-------- RECORDS PROVIDED --------
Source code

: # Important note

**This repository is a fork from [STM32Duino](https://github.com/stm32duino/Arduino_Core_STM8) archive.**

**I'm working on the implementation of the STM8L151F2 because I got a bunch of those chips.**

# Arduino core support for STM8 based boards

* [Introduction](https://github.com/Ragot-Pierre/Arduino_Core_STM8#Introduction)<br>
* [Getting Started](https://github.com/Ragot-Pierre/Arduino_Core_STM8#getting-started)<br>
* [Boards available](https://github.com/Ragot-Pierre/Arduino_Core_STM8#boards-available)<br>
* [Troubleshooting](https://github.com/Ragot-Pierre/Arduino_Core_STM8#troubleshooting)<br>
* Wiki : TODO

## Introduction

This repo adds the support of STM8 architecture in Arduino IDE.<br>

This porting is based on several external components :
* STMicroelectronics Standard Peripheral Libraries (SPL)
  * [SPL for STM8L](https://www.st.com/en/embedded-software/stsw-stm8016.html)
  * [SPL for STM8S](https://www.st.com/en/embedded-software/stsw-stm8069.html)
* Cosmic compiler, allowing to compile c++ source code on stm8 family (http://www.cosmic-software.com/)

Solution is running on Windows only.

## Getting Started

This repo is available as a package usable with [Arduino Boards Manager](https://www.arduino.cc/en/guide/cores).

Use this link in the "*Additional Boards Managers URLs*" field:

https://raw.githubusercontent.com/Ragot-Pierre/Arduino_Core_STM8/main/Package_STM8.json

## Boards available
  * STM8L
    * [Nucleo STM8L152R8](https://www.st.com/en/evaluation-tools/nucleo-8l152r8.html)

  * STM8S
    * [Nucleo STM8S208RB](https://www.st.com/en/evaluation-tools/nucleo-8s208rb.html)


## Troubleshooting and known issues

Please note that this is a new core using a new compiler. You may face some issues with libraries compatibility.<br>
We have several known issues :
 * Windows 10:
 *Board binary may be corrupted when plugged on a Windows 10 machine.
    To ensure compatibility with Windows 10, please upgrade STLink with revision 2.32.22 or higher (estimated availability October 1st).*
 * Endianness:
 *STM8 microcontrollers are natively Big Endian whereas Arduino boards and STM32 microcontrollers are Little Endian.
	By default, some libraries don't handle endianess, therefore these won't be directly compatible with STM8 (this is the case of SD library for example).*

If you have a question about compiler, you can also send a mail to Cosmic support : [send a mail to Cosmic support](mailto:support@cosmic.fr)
--------
Repeat back the material above verbatim, including every line.

OUTPUT ▸
Source code

: # Important note

**This repository is a fork from [STM32Duino](https://github.com/stm32duino/Arduino_Core_STM8) archive.**

**I'm working on the implementation of the STM8L151F2 because I got a bunch of those chips.**

# Arduino core support for STM8 based boards

* [Introduction](https://github.com/Ragot-Pierre/Arduino_Core_STM8#Introduction)<br>
* [Getting Started](https://github.com/Ragot-Pierre/Arduino_Core_STM8#getting-started)<br>
* [Boards available](https://github.com/Ragot-Pierre/Arduino_Core_STM8#boards-available)<br>
* [Troubleshooting](https://github.com/Ragot-Pierre/Arduino_Core_STM8#troubleshooting)<br>
* Wiki : TODO

## Introduction

This repo adds the support of STM8 architecture in Arduino IDE.<br>

This porting is based on several external components :
* STMicroelectronics Standard Peripheral Libraries (SPL)
  * [SPL for STM8L](https://www.st.com/en/embedded-software/stsw-stm8016.html)
  * [SPL for STM8S](https://www.st.com/en/embedded-software/stsw-stm8069.html)
* Cosmic compiler, allowing to compile c++ source code on stm8 family (http://www.cosmic-software.com/)

Solution is running on Windows only.

## Getting Started

This repo is available as a package usable with [Arduino Boards Manager](https://www.arduino.cc/en/guide/cores).

Use this link in the "*Additional Boards Managers URLs*" field:

https://raw.githubusercontent.com/Ragot-Pierre/Arduino_Core_STM8/main/Package_STM8.json

## Boards available
  * STM8L
    * [Nucleo STM8L152R8](https://www.st.com/en/evaluation-tools/nucleo-8l152r8.html)

  * STM8S
    * [Nucleo STM8S208RB](https://www.st.com/en/evaluation-tools/nucleo-8s208rb.html)


## Troubleshooting and known issues

Please note that this is a new core using a new compiler. You may face some issues with libraries compatibility.<br>
We have several known issues :
 * Windows 10:
 *Board binary may be corrupted when plugged on a Windows 10 machine.
    To ensure compatibility with Windows 10, please upgrade STLink with revision 2.32.22 or higher (estimated availability October 1st).*
 * Endianness:
 *STM8 microcontrollers are natively Big Endian whereas Arduino boards and STM32 microcontrollers are Little Endian.
	By default, some libraries don't handle endianess, therefore these won't be directly compatible with STM8 (this is the case of SD library for example).*

If you have a question about compiler, you can also send a mail to Cosmic support : [send a mail to Cosmic support](mailto:support@cosmic.fr)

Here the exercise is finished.